Noun Tum, business development manager at Khmer Organic Cooperative and Eco-Agri Centre, said his institution is working to implement sustainable practices at every stage of the process, from planting the seeds to supplying the final product to markets.
“We are promoting sustainable agriculture products across the country. Our goal is to promote organic, healthy products,” he said, adding that to achieve this they are training farmers and providing them with the support they need.
Pen Sony, Secretary-General of the Federation of Farmer Associations Promoting Family Agricultural Enterprise in Cambodia, said the government should prepare a set of guidelines or a national policy on sustainable agriculture.
“We need to change farmers’ attitude, as well as that of the government, so that people better understand sustainable agriculture,” Mr Sony said.
To enable farmers to scale up their operations and implement sustainable techniques, all constraints must be taken into consideration, including obstacles to access the market, lack of knowledge and skill, and limited access to finance, Leng Vira, an agriculture researcher, said.
“The first thing farmers will ask is how much money they can earn compared to conventional agriculture techniques. If they find that they can earn more with sustainable techniques, they will adopt them,” he said.
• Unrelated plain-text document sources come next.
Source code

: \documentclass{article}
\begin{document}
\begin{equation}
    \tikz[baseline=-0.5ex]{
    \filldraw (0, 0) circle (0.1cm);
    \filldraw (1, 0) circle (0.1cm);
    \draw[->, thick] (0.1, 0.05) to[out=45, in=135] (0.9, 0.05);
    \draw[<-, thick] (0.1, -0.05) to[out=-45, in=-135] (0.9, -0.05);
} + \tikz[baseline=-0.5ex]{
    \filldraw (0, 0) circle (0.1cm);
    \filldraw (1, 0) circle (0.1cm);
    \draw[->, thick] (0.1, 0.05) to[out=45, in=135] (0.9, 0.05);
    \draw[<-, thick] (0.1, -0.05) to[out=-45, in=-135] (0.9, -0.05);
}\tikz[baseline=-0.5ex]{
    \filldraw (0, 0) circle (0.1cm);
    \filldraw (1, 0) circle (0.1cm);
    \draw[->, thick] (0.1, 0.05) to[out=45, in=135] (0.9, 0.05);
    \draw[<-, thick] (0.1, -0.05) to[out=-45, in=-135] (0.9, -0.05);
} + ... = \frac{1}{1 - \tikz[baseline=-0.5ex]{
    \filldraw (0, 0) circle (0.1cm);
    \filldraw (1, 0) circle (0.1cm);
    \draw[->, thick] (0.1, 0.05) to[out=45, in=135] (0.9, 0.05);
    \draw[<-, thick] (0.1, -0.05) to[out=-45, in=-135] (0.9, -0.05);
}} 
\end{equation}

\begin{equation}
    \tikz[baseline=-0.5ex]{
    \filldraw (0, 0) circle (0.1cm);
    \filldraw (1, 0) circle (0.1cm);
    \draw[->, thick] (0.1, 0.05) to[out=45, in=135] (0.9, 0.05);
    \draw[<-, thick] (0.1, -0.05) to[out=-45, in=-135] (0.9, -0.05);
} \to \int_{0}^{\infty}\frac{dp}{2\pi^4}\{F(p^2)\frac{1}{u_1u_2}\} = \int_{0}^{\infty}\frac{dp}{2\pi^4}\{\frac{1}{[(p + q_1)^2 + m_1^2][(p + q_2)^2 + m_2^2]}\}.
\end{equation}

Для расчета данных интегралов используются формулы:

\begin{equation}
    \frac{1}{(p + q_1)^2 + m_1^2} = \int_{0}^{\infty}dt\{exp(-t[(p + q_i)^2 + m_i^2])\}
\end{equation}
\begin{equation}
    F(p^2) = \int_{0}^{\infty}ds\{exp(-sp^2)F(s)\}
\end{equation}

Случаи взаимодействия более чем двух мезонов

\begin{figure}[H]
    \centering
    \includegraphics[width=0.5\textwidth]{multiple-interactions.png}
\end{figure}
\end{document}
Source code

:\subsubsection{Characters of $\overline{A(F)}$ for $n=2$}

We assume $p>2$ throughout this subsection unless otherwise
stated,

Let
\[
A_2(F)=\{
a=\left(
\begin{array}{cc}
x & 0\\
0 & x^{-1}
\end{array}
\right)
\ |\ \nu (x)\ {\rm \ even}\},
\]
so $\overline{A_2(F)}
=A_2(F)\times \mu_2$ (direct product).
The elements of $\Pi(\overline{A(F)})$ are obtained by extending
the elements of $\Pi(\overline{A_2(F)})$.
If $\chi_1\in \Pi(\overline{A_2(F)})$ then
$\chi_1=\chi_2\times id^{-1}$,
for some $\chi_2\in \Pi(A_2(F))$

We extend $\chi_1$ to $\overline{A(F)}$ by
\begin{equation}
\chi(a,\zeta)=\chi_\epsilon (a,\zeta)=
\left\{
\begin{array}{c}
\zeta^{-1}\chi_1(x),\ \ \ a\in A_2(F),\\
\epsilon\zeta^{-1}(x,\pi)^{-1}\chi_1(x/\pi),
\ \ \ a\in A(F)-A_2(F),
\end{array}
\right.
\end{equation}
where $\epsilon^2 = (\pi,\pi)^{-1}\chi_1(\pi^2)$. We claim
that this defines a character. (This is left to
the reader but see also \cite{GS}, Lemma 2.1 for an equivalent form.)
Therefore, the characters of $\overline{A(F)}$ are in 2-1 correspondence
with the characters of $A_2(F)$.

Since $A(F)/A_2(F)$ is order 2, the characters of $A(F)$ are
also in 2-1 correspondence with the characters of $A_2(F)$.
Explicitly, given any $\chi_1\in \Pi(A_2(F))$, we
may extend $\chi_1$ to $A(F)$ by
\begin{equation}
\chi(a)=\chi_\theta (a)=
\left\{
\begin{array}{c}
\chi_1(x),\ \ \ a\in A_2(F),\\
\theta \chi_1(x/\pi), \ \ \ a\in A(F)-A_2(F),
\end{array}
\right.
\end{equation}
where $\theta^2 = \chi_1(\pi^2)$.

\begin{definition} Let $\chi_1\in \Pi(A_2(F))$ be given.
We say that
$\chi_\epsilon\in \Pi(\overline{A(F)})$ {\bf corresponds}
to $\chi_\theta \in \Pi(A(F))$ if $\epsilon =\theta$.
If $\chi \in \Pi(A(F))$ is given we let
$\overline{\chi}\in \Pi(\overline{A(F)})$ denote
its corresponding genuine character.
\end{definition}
In 2017, Louvain Cooperation Cambodia conducted a study with Ecoland on the benefits of sustainable agriculture for farmers in Cambodia.
They found that sustainable practices can improve farmers’ lives in a variety of ways. They do not only correlate with higher incomes, but also help improve farmers’ health as they are consuming chemical-free products. The same study associated sustainable practices with a number of other “environmental and social” benefits.